[Dataset entries]
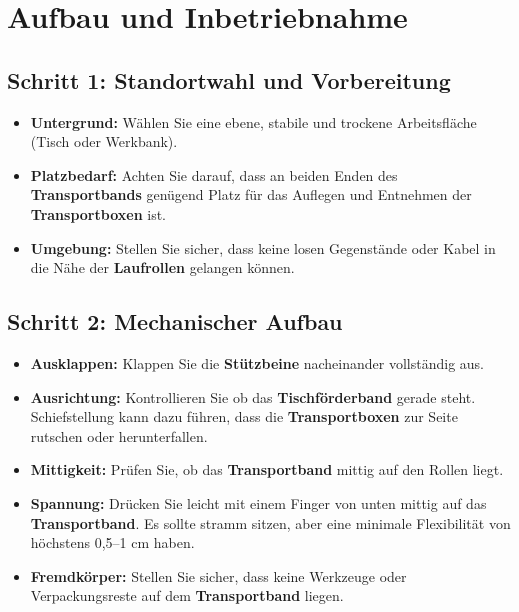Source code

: %
%

\chapter{Aufbau und Inbetriebnahme}

\section{Schritt 1: Standortwahl und Vorbereitung}

\begin{itemize}
	\item \textbf{Untergrund:} Wählen Sie eine ebene, stabile und trockene Arbeitsfläche (Tisch oder Werkbank).
	
	\item \textbf{Platzbedarf:} Achten Sie darauf, dass an beiden Enden des \textbf{Transportbands} genügend Platz für das Auflegen und Entnehmen der \textbf{Transportboxen} ist.
	
	\item \textbf{Umgebung:} Stellen Sie sicher, dass keine losen Gegenstände oder Kabel in die Nähe der \textbf{Laufrollen} gelangen können.

\end{itemize}

\section{Schritt 2: Mechanischer Aufbau}

\begin{itemize}
	\item \textbf{Ausklappen:} Klappen Sie die \textbf{Stützbeine} nacheinander vollständig aus.
	
	\item \textbf{Ausrichtung:} Kontrollieren Sie ob das \textbf{Tischförderband} gerade steht. Schiefstellung kann dazu führen, dass die \textbf{Transportboxen} zur Seite rutschen oder herunterfallen.
	
	\item \textbf{Mittigkeit:} Prüfen Sie, ob das \textbf{Transportband} mittig auf den Rollen liegt.
	
	\item \textbf{Spannung:} Drücken Sie leicht mit einem Finger von unten mittig auf das \textbf{Transportband}. Es sollte stramm sitzen, aber eine minimale Flexibilität von höchstens  0,5--1 cm haben.
	
	
	\item \textbf{Fremdkörper:} Stellen Sie sicher, dass keine Werkzeuge oder Verpackungsreste auf dem \textbf{Transportband} liegen.
	
\end{itemize}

**ABOUT THIS TASK**
The answer consists of the line holding "0,5--1 cm haben." and every line after it up to the end of the records, word for word.

**RESPONSE AREA**
	\item \textbf{Spannung:} Drücken Sie leicht mit einem Finger von unten mittig auf das \textbf{Transportband}. Es sollte stramm sitzen, aber eine minimale Flexibilität von höchstens  0,5--1 cm haben.
	
	
	\item \textbf{Fremdkörper:} Stellen Sie sicher, dass keine Werkzeuge oder Verpackungsreste auf dem \textbf{Transportband} liegen.
	
\end{itemize}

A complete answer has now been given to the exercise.